Nota: Traitant de ce sujet depuis plus de dix ans, Guillaume Pitron en est devenu un spécialiste reconnu.
Guillaume Pitron dresse le tableau des impacts méconnus des dites « énergies vertes ».
Après l’ère du charbon puis celle du pétrole, le XXIe siècle devrait être le règne des technologies vertes. Mais pour cela, il faudra bien exploiter de nouvelles ressources, annonce Guillaume Pitron dans son livre La guerre des métaux rares : la face cachée de la transition énergétique et numérique. Aux noms énigmatiques comme vanadium, rhénium, niobium, tantale… ces précieux minerais sont dotées de fantastiques propriétés et sont si rares qu’il faut extraire plusieurs tonnes de roches pour en obtenir ne serait-ce que quelques centaines de grammes. Sensés produire plus d’énergie que le charbon ou le pétrole après industrialisation, ils n’émettent donc pas de CO2. Advint ainsi l’ère du « capitalisme vert » (éoliennes, panneaux solaires, batteries électriques..) et celle des pollutions indirectes.
En effet, d’une part, cette énergie dite “renouvelable” consomme en fait des ressources “non renouvelables” et polluantes. D’autre part, elle nécessite le recyclage de pièces usagées. Le démantèlement de ces produits « verts » est donc, autant que peut se faire, réalisé dans des pays prêts à tout accepter pour survivre, quitte à être « volontaires » pour être pollués. Enfin, pour obtenir ces précieuses ressources, il faut détruire encore toujours plus d’écorce terrestre avec des conditions d’extraction qui n’ont absolument rien d’écologiques mais sont plutôt la cause de pollutions gigantesques et émises loin de l’Occident, essentiellement en Chine.

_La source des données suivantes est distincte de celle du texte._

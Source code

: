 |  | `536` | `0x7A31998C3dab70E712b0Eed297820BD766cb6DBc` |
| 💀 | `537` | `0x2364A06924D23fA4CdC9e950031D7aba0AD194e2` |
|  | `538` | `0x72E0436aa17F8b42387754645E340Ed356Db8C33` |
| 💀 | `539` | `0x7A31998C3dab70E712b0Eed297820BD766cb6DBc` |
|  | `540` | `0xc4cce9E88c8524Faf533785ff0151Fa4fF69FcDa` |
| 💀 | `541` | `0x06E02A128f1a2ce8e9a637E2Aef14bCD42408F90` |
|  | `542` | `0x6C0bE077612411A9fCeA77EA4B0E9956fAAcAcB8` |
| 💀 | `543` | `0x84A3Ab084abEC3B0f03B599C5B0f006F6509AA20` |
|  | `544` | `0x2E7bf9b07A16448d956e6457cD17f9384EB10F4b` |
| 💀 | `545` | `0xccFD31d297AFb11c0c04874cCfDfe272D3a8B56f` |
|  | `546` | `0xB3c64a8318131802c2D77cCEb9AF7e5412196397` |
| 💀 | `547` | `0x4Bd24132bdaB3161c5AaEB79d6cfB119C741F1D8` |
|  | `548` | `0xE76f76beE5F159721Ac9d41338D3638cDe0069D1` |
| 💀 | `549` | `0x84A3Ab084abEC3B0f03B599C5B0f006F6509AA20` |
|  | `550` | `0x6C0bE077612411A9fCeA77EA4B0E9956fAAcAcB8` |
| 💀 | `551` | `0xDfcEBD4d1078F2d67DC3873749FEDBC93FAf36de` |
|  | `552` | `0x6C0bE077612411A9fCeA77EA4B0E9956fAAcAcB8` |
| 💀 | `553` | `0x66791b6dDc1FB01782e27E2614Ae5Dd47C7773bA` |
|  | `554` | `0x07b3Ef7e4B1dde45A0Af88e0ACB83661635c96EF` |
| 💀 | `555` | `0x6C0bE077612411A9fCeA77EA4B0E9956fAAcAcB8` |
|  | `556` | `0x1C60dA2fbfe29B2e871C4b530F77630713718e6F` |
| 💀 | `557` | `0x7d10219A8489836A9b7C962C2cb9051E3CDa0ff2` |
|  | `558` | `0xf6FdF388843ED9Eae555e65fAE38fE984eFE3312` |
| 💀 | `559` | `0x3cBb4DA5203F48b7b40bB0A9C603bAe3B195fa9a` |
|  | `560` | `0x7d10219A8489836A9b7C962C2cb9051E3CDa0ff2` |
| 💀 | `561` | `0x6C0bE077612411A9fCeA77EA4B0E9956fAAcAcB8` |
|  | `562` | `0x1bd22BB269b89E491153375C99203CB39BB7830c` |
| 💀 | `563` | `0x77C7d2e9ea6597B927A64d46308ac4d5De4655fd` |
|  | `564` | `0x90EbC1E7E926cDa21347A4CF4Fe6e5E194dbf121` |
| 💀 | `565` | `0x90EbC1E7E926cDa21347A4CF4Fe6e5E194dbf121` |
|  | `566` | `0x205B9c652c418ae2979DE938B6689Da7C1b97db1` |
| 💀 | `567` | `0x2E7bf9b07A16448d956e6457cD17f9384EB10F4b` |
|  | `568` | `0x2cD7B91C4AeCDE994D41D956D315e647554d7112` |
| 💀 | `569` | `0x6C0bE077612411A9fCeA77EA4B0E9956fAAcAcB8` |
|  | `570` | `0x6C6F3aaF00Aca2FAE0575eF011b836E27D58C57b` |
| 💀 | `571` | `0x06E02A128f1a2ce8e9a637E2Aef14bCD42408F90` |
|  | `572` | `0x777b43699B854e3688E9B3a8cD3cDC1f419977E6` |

En voulant se donner une bonne conscience écologique, les puissances occidentales sont devenues encore plus dépendantes de la Chine, nous explique donc Guillaume Pitron dans son livre La guerre des métaux rares : la face cachée de la transition énergétique et numérique. De broyeurs de minéraux dans des terres reculées, pollueurs et aux métiers sans valeur ajoutée, les chinois ont su inverser progressivement le mécanisme. Désormais, outre l’extraction et le traitement des minéraux, elle réalise des produits finis beaucoup plus lucratifs avec une montée en gamme des métiers.
Ainsi, aujourd’hui, quatre batteries électriques sur cinq proviennent de l’ancien Empire Céleste. Les États-Unis ont même abandonné une partie de leur indépendance stratégique militaire sur ce plan-là. Leur avion furtif est ainsi devenu dépendant de la bonne volonté chinoise pour l’équiper des indispensables minerais qui le rendent invisible aux radars. De même, la Chine domine la production de supers aimants. Elle est d’ailleurs présente en Afrique, en Australie, au Canada, partout où il y a une terre rare à exploiter. Les chinois prévoient d’ailleurs la gestion à terme de leurs propres ressources.